Minnesota's eight seats in the United States House of Representatives were up for election. The DFL and the Republicans previously held four seats each.

All incumbents won re-election.

== Statewide executive elections ==

=== Governor ===

Incumbent DFL Governor Tim Walz sought re-election. Also running were Republican Scott Jensen, Steve Patterson for Grassroots–Legalize Cannabis, James McCaskel for Legal Marijuana Now, Hugh McTavish for Independence-Alliance, and Gabrielle Prosser for the Socialist Workers Party.

Walz won re-election to a second term with 52.3% of the vote.

=== Secretary of state ===

Incumbent DFL secretary of state Steve Simon won re-election to a third term with 54.5% of the vote. He defeated Republican Kim Crockett.

=== State auditor ===

Incumbent DFL State Auditor Julie Blaha ran for re-election to a second term. Also running were Republican Ryan Wilson, Will Finn for Grassroots–Legalize Cannabis, and Tim Davis for Legal Marijuana Now.

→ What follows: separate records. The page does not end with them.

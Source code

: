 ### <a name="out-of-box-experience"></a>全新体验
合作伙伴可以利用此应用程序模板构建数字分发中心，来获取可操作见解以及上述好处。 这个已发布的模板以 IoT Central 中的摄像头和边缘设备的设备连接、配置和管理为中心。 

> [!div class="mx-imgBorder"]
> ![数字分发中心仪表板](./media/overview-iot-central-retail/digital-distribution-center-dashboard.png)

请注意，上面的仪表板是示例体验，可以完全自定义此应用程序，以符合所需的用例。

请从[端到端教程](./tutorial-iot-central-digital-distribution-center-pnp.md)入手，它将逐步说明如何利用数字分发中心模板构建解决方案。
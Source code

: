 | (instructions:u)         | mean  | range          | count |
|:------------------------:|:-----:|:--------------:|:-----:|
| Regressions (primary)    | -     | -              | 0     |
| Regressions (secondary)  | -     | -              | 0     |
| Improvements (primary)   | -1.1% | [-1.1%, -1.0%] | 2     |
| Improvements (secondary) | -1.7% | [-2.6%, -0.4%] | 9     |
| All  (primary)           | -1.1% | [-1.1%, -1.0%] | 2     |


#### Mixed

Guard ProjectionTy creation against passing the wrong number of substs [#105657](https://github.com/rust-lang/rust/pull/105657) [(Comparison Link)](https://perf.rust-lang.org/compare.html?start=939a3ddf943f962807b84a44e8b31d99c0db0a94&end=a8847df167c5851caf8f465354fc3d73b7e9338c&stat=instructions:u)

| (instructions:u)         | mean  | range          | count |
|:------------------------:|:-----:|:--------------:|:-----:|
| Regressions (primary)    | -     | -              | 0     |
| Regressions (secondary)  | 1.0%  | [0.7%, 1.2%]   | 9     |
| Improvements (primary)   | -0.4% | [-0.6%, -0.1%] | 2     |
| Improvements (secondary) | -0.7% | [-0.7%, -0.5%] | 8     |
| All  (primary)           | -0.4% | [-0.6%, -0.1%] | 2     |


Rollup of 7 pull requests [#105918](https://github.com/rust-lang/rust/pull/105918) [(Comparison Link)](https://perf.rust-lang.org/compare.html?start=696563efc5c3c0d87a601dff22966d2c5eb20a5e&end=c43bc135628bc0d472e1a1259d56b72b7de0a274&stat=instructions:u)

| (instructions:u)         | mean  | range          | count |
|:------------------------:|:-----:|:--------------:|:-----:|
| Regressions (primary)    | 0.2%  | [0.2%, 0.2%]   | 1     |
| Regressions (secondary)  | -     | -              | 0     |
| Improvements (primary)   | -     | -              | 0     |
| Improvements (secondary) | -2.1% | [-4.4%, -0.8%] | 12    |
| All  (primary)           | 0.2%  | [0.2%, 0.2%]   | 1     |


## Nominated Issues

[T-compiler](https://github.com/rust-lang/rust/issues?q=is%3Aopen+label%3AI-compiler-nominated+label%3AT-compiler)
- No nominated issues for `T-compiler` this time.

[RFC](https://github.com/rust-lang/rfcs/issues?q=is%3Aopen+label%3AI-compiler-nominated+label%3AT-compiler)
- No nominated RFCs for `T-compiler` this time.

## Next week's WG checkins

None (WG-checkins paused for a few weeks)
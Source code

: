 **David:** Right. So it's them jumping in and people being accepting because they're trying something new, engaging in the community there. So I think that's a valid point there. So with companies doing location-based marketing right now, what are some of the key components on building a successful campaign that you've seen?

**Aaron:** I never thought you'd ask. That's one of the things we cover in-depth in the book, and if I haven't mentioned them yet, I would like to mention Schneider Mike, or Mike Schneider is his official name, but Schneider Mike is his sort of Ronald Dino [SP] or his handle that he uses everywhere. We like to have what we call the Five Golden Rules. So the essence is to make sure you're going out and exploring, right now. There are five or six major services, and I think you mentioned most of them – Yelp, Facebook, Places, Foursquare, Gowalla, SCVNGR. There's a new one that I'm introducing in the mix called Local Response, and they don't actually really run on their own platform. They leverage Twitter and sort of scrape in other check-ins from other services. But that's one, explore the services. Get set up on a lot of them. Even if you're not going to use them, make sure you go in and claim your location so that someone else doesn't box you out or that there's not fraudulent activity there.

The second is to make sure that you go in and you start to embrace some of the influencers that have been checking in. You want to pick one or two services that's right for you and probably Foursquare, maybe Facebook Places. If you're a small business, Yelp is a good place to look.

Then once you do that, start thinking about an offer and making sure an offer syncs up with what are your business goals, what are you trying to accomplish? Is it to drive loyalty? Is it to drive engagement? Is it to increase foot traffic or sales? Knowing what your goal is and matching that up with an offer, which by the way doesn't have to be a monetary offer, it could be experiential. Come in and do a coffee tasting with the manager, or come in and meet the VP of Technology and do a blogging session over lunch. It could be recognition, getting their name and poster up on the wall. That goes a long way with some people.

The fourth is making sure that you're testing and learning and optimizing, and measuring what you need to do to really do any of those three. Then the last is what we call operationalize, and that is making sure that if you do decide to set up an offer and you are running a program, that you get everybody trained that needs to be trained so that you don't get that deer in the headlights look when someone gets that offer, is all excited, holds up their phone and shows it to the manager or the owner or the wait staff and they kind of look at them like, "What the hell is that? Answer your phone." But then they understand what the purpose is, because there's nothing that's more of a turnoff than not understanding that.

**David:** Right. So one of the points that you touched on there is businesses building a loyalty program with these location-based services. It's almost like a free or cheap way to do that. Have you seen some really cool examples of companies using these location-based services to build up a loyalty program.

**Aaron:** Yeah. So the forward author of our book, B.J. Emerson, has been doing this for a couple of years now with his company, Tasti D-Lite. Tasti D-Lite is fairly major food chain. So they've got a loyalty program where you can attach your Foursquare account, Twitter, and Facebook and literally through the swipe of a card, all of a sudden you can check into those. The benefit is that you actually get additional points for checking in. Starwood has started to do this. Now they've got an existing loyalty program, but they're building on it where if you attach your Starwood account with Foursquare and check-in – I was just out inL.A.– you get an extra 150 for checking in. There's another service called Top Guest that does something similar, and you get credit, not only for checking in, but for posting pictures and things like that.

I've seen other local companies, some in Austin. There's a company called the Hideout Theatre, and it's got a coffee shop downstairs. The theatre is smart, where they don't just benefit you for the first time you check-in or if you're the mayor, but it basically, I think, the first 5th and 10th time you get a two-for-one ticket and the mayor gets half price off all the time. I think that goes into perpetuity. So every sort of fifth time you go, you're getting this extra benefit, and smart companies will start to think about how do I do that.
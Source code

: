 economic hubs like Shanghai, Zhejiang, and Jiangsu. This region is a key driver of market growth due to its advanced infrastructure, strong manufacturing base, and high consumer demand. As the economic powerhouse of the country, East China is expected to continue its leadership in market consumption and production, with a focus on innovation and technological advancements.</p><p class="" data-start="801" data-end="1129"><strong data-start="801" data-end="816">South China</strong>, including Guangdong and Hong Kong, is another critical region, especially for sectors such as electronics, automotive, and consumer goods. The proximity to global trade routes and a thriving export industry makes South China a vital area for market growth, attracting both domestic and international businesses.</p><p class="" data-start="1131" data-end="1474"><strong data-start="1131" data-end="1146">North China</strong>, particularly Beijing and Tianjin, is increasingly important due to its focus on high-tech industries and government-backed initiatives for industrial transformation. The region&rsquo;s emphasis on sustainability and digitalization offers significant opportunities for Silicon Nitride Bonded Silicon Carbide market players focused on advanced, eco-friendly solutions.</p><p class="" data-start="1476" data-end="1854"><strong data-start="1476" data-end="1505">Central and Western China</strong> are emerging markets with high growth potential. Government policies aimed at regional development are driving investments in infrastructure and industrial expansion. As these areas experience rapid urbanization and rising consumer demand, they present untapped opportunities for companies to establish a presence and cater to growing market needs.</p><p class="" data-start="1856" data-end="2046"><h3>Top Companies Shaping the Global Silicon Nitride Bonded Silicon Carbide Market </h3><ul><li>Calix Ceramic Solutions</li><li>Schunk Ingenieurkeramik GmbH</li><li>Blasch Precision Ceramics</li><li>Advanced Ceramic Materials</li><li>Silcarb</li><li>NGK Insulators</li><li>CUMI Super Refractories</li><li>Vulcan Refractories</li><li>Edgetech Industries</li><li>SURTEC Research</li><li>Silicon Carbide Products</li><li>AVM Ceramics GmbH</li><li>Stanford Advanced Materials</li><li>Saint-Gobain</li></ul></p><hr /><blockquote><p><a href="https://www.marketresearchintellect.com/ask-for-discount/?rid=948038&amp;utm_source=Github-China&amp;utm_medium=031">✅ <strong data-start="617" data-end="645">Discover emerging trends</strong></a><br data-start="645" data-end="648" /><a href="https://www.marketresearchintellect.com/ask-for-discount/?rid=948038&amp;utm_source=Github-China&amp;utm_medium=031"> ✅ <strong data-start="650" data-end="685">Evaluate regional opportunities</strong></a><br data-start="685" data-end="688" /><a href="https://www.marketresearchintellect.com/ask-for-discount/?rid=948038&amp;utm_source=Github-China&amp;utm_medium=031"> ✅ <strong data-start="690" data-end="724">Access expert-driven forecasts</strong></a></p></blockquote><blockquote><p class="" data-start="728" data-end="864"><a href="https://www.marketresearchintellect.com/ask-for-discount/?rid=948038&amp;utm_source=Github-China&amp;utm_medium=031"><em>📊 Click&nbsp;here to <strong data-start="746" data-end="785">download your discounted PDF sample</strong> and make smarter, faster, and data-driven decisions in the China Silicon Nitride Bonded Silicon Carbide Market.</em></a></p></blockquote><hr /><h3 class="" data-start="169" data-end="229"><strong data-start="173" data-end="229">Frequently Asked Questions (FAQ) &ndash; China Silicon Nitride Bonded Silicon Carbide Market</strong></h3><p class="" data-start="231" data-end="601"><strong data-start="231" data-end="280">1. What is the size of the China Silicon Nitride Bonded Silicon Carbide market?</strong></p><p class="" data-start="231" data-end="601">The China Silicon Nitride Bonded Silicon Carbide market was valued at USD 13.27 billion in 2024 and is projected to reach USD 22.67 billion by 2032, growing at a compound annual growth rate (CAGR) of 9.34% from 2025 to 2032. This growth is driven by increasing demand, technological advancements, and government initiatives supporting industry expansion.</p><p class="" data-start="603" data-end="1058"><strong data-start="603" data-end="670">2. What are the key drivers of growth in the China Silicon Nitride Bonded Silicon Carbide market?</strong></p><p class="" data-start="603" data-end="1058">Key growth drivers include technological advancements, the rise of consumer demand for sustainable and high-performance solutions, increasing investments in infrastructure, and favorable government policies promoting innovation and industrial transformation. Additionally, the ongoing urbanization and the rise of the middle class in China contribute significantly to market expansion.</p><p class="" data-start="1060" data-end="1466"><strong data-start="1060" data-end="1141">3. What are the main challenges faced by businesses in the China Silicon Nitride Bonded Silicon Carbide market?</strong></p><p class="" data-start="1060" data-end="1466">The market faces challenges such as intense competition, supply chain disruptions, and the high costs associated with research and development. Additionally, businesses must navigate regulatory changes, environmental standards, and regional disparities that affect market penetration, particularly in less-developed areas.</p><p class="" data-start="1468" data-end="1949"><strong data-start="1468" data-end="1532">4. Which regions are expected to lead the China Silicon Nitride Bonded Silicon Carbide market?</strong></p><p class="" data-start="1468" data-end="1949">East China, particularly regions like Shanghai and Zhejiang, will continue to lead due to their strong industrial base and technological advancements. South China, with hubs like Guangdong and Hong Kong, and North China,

Blaha narrowly won the election with 47.5% of the vote, compared to Wilson's 47.1%.

=== Attorney general ===

Incumbent DFL attorney general Keith Ellison ran for re-election. He was challenged by Republican Jim Schultz.

Ellison narrowly won the election with 50.4% of the vote, compared to Schultz's 49.5%.

== Legislative elections ==

=== Minnesota Senate ===

All 67 seats in the Minnesota Senate were up for election in 2022. The Republicans held a majority of 34 seats, with the DFL holding 31 and independents holding two.

The DFL was able to pick up three seats, giving them a one-seat majority in the chamber.

=== Minnesota House of Representatives ===

All 134 seats in the Minnesota House of Representatives were up for election in 2022. The DFL held a majority of 69 seats before the election.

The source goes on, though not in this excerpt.